◆ EXERCISE PROMPT ◆
Say how many lines of the material below contain the word "model", with no other words.

* * * *

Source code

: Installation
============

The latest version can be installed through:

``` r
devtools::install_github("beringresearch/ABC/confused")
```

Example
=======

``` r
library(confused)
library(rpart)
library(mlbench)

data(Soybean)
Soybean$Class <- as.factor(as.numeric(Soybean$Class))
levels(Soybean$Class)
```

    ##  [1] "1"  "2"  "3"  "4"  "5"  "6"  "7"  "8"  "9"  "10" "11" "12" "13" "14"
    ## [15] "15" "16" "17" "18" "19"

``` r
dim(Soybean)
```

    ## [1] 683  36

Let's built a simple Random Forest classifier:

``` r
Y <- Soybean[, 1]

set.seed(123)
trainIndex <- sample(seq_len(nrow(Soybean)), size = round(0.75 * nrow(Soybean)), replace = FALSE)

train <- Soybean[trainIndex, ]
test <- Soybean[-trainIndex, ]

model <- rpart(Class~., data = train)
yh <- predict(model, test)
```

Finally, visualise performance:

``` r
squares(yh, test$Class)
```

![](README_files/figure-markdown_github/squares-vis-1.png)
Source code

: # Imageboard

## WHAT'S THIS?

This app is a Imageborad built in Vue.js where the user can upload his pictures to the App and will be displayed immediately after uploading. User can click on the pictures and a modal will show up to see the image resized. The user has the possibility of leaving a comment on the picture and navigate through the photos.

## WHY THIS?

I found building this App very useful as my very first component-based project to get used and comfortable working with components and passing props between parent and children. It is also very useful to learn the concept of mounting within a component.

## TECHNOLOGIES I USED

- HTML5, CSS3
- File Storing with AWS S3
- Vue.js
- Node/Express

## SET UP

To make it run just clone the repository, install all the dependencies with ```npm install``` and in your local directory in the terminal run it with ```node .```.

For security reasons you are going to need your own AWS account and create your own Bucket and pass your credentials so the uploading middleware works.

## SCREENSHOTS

* * * *

◆ ANSWER SPACE ◆
2